■ What this task involves
In the data that follows, every line containing the word "optical" should be returned.

(Dataset entries)
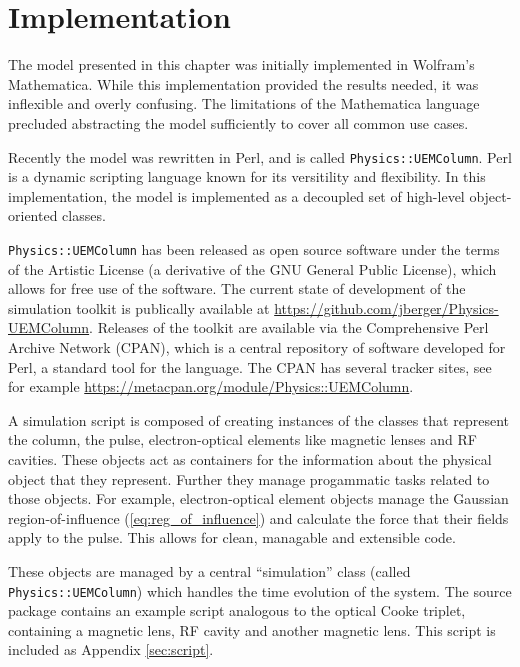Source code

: \section{Implementation}



The model presented in this chapter was initially implemented in Wolfram's Mathematica.
While this implementation provided the results needed, it was inflexible and overly confusing.
The limitations of the Mathematica language precluded abstracting the model sufficiently to cover all common use cases.

Recently the model was rewritten in Perl, and is called \verb!Physics::UEMColumn!.
Perl is a dynamic scripting language known for its versitility and flexibility.
In this implementation, the model is implemented as a decoupled set of high-level object-oriented classes.

\verb!Physics::UEMColumn! has been released as open source software under the terms of the Artistic License (a derivative of the GNU General Public License), which allows for free use of the software.
The current state of development of the simulation toolkit is publically available at \url{https://github.com/jberger/Physics-UEMColumn}.
Releases of the toolkit are available via the Comprehensive Perl Archive Network (CPAN), which is a central repository of software developed for Perl, a standard tool for the language.
The CPAN has several tracker sites, see for example \url{https://metacpan.org/module/Physics::UEMColumn}.

A simulation script is composed of creating instances of the classes that represent the column, the pulse, electron-optical elements like magnetic lenses and RF cavities.
These objects act as containers for the information about the physical object that they represent.
Further they manage progammatic tasks related to those objects.
For example, electron-optical element objects manage the Gaussian region-of-influence (\ref{eq:reg_of_influence}) and calculate the force that their fields apply to the pulse.
This allows for clean, managable and extensible code.

These objects are managed by a central ``simulation'' class (called \verb!Physics::UEMColumn!) which handles the time evolution of the system.
The source package contains an example script analogous to the optical Cooke triplet, containing a magnetic lens, RF cavity and another magnetic lens.
This script is included as Appendix \ref{sec:script}.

■ Result of this exercise
A simulation script is composed of creating instances of the classes that represent the column, the pulse, electron-optical elements like magnetic lenses and RF cavities.
For example, electron-optical element objects manage the Gaussian region-of-influence (\ref{eq:reg_of_influence}) and calculate the force that their fields apply to the pulse.
The source package contains an example script analogous to the optical Cooke triplet, containing a magnetic lens, RF cavity and another magnetic lens.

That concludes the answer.